The rebels proposed that their 10,000 or more combatants be left unmolested in their current “areas of control” during a truce.
Those areas, rebel leaders say, are a patchwork of sparsely populated mountainous terrain covering 26,500 square miles within the eastern two-thirds of Nicaragua. The rebel proposal did not map them and left it to Obando to determine where exactly each side’s troops would be confined.
Sandinista officials do not recognize rebel control over any part of the country, but they have been unable to surround and defeat large contingents of the hit-and-run guerrilla army.
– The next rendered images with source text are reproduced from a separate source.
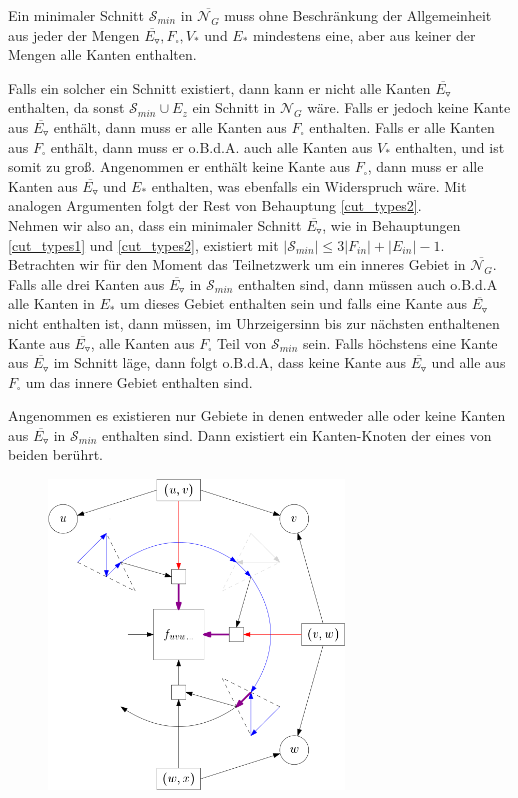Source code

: \begin{claim}\label{cut_types2}

Ein minimaler Schnitt $\mathcal{S}_{min}$ in $\overline{\mathcal{N}_G}$ muss ohne Beschränkung der Allgemeinheit aus jeder der Mengen $\overline{E_\triangledown}, F_\square, V_*$ und $E_*$ mindestens eine, aber aus keiner der Mengen alle Kanten enthalten.

\end{claim}

Falls ein solcher ein Schnitt existiert, dann kann er nicht alle Kanten $\overline{E_\triangledown}$ enthalten, da sonst $\mathcal{S}_{min} \cup E_z$ ein Schnitt in $\mathcal{N}_G$ wäre. Falls er jedoch keine Kante aus $\overline{E_\triangledown}$ enthält, dann muss er alle Kanten aus $F_\square$ enthalten. Falls er alle Kanten aus $F_\square$ enthält, dann muss er o.B.d.A. auch alle Kanten aus $V_*$ enthalten, und ist somit zu groß. Angenommen er enthält keine Kante aus $F_\square$, dann muss er alle Kanten aus $\overline{E_\triangledown}$ und $E_*$ enthalten, was ebenfalls ein Widerspruch wäre. Mit analogen Argumenten folgt der Rest von Behauptung \ref{cut_types2}. \\

Nehmen wir also an, dass ein minimaler Schnitt $\overline{E_\triangledown}$, wie in Behauptungen \ref{cut_types1} und \ref{cut_types2}, existiert mit $|\mathcal{S}_{min}| \leq 3|F_{in}| + |E_{in}| - 1$. Betrachten wir für den Moment das Teilnetzwerk um ein inneres Gebiet in $\overline{\mathcal{N}_G}$. Falls alle drei Kanten aus $\overline{E_\triangledown}$ in $\mathcal{S}_{min}$ enthalten sind, dann müssen auch o.B.d.A alle Kanten in $E_*$ um dieses Gebiet enthalten sein und falls eine Kante aus $\overline{E_\triangledown}$ nicht enthalten ist, dann müssen, im Uhrzeigersinn bis zur nächsten enthaltenen Kante aus $\overline{E_\triangledown}$, alle Kanten aus $F_\square$ Teil von $\mathcal{S}_{min}$ sein. Falls höchstens eine Kante aus $\overline{E_\triangledown}$ im Schnitt läge, dann folgt o.B.d.A, dass keine Kante aus $\overline{E_\triangledown}$ und alle aus $F_\square$ um das innere Gebiet enthalten sind. 

Angenommen es existieren nur Gebiete in denen entweder alle oder keine Kanten aus $\overline{E_\triangledown}$ in $\mathcal{S}_{min}$ enthalten sind. Dann existiert ein Kanten-Knoten der eines von beiden berührt.

\begin{figure}[h]
	\centering
  	\includegraphics[width=0.7\textwidth]{face_cut_example.png}
  	\caption{}
\end{figure}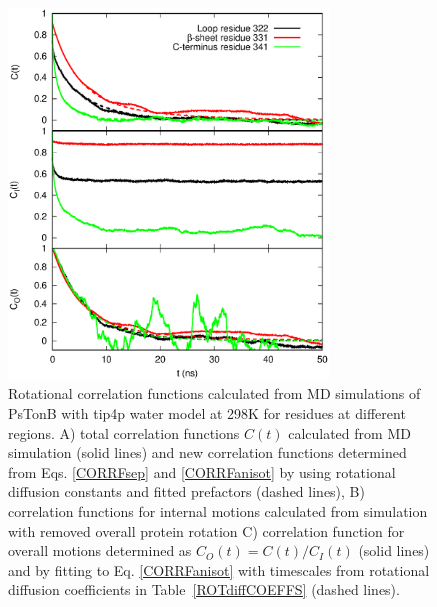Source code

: \documentclass[pre,aps,floatfix,authordate1-4,twocolumn]{revtex4-1}
\begin{document}
\begin{figure}[!h]
  \includegraphics[width=8.5cm]{../Figs/exampleCORRF2.eps}%
  \caption{Rotational correlation functions calculated from MD simulations of PsTonB with tip4p water
    model at 298K for residues at different regions.
    A) total correlation functions $C(t)$ calculated from MD simulation (solid lines) and
    new correlation functions determined from Eqs. \ref{CORRFsep} and \ref{CORRFanisot} by
    using rotational diffusion constants and fitted prefactors (dashed lines),
    B) correlation functions for internal motions calculated from simulation with removed overall protein rotation
    C) correlation function for overall motions determined as $C_O(t)=C(t)/C_I(t)$ (solid lines) and by fitting
    to Eq. \ref{CORRFanisot} with timescales from rotational diffusion coefficients in Table~\ref{ROTdiffCOEFFS} (dashed lines).
    }\label{exampleCORRF}
\end{figure}
\end{document}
The rebel offer would bar either army from rearming or moving its troops during a truce. Sandinista authorities would guarantee basic services and freedoms to civilians in rebel truce zones. Non-lethal aid to troops on both sides would be controlled by an organization of common agreement.
Details of the cease-fire mechanics would be hammered out by a joint military panel and enforced by a commission of Central Americans named by the cardinal, according to the rebel proposal.
Rebel leaders made a clear distinction between the cease-fire, during which their troops would remain alert to resume the war, and disarmament. They said the threat of renewed fighting would force the Sandinistas to make all the democratic reforms required by the peace accord.
“The Nicaraguan people aspire to a whole and functioning pluralist and participative democracy, including a judicial system based on social justice and respect for individual rights and liberties,” said a statement of principles issued with the rebel proposal. “Only when these conditions exist and are fully guaranteed will the Nicaraguan Resistance trade its bullets for ballots.”
Rebel leaders said they will trust the judgment of Obando, long a leading critic of Sandinista rule, as to whether their conditions are met.
“The cardinal has to be the big judge,” said rebel leader Alfonso Robelo.
The proposal gave no timetable for disarmament, but Cesar said some rebel leaders wanted to keep troops in the field until after the Sandinistas hold municipal elections, which could take place this year. National elections are not scheduled until 1990.